### What is being asked
In the entries that follow, the lines from the one with "(X^T W X) \hat" through the one with "One way to calculate" are the ones to write out, exactly and with both ends included. Nothing else should appear.

### Exercise data
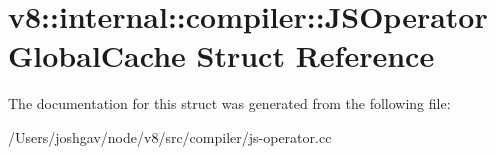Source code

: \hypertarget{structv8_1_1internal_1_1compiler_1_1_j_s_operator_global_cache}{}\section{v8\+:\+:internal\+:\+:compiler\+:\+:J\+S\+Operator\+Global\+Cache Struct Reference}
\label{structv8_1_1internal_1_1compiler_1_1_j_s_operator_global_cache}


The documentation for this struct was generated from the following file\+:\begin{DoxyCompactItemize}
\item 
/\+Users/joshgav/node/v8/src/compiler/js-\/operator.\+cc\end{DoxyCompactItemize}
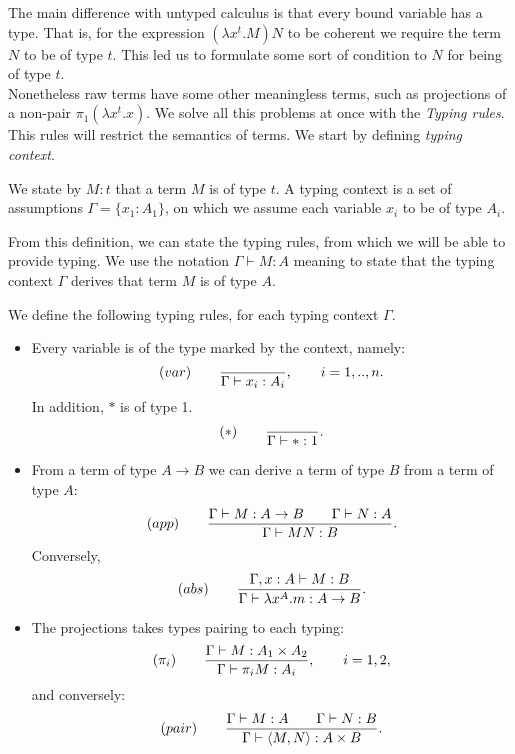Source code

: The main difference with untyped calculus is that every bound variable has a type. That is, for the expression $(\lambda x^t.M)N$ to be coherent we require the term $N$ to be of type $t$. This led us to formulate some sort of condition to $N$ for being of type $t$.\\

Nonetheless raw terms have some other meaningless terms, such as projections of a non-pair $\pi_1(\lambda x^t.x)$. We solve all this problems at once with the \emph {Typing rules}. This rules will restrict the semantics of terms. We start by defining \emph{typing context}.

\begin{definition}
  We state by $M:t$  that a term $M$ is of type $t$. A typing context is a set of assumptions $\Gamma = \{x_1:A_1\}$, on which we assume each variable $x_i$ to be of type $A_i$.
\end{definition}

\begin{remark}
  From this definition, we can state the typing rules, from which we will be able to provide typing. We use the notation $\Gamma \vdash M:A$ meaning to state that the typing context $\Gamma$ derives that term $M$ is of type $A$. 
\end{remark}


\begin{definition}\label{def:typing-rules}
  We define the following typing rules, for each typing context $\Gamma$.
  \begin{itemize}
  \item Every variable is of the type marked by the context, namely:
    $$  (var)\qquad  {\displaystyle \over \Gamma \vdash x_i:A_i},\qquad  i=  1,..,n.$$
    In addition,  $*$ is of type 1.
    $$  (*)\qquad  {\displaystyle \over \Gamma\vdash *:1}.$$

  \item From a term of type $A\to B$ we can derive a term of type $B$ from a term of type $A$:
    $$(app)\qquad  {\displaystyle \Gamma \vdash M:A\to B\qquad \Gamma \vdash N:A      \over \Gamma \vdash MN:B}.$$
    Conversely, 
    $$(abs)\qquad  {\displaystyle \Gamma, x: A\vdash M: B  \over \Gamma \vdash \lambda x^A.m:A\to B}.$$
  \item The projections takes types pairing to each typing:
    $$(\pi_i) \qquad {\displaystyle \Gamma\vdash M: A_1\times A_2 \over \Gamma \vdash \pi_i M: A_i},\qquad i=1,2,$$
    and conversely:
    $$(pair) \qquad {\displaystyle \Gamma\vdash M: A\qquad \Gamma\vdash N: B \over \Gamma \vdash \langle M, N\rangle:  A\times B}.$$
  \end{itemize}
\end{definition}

...

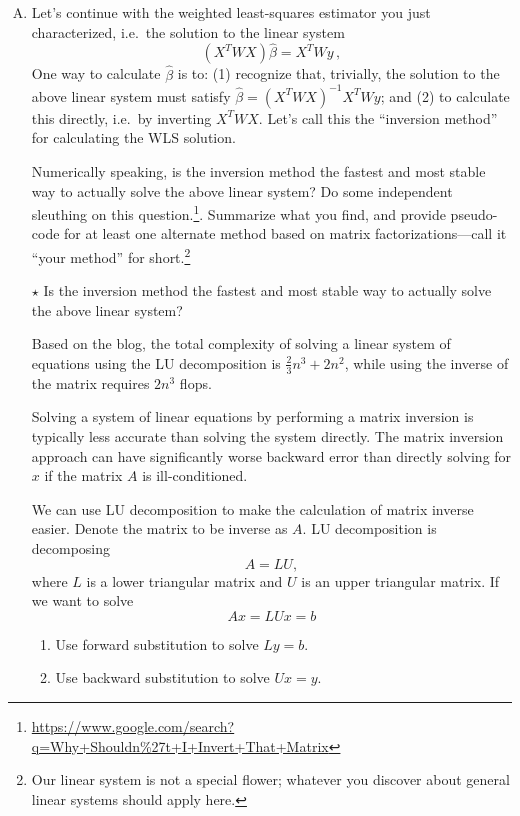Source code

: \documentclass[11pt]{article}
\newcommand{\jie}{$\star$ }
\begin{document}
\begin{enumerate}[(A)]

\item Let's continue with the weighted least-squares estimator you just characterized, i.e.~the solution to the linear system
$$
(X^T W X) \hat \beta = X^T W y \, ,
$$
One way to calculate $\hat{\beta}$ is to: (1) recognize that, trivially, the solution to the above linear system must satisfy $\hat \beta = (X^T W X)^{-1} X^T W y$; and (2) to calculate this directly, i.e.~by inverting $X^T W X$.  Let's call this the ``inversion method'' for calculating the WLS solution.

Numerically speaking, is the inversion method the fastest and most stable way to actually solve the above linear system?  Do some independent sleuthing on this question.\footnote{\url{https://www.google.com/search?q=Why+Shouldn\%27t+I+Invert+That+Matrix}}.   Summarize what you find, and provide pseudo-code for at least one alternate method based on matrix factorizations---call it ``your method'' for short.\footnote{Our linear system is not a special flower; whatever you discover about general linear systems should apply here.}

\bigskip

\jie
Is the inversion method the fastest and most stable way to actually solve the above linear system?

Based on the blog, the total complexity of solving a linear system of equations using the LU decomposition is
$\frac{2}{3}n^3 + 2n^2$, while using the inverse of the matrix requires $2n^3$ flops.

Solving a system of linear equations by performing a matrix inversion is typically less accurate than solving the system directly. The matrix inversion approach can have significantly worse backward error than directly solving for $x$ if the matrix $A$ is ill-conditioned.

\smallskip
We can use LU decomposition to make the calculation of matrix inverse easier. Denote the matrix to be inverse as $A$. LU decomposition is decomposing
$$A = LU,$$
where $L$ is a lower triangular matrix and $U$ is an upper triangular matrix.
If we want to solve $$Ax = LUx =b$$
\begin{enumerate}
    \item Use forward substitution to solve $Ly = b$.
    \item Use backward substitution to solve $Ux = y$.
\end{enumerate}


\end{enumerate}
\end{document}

==

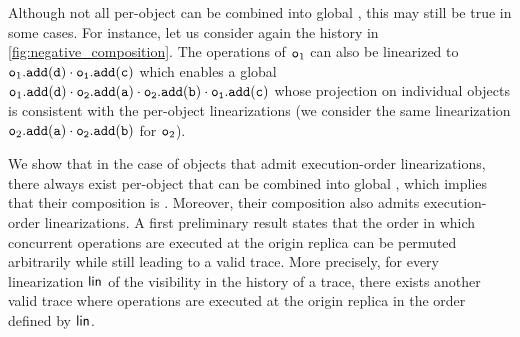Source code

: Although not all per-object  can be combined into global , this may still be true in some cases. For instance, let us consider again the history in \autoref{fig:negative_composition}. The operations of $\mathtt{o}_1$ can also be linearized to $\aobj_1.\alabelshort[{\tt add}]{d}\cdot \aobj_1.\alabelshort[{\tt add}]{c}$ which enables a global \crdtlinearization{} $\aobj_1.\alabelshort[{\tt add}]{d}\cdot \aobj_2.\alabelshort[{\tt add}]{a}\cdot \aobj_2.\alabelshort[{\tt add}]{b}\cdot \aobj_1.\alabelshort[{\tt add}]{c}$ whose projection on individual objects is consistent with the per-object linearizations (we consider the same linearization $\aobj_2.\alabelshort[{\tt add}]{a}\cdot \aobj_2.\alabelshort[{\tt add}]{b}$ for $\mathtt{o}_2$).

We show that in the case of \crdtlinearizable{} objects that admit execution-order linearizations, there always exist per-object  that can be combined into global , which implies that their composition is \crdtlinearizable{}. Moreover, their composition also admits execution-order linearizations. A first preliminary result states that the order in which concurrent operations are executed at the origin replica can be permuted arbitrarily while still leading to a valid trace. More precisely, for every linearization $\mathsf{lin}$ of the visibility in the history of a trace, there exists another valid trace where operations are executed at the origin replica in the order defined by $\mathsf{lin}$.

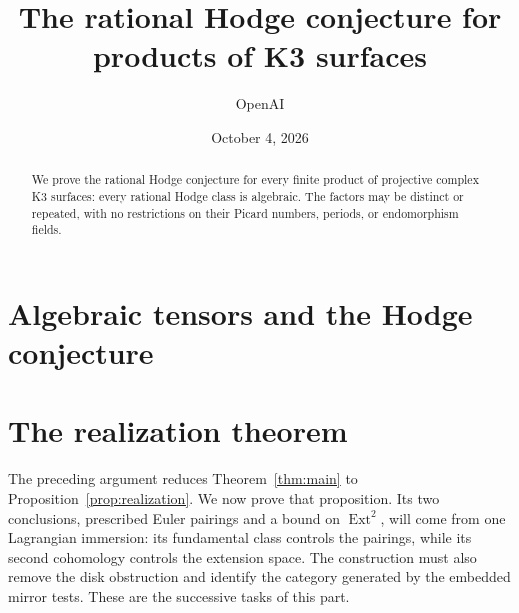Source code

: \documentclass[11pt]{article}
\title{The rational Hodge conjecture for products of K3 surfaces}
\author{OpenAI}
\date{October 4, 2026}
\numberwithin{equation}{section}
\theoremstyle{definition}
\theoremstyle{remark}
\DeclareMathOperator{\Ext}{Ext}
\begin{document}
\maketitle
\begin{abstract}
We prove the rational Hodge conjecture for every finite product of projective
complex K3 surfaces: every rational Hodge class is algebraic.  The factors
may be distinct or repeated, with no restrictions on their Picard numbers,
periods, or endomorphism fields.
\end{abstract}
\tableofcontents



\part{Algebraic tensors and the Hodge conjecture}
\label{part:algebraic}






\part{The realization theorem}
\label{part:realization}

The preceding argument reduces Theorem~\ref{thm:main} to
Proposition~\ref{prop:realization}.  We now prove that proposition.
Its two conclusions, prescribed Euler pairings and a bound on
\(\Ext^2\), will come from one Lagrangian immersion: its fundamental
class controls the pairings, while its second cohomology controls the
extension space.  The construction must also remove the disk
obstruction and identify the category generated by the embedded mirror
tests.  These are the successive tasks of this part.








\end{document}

### Response for this exercise
(X^T W X) \hat \beta = X^T W y \, ,
$$
One way to calculate $\hat{\beta}$ is to: (1) recognize that, trivially, the solution to the above linear system must satisfy $\hat \beta = (X^T W X)^{-1} X^T W y$; and (2) to calculate this directly, i.e.~by inverting $X^T W X$.  Let's call this the ``inversion method'' for calculating the WLS solution.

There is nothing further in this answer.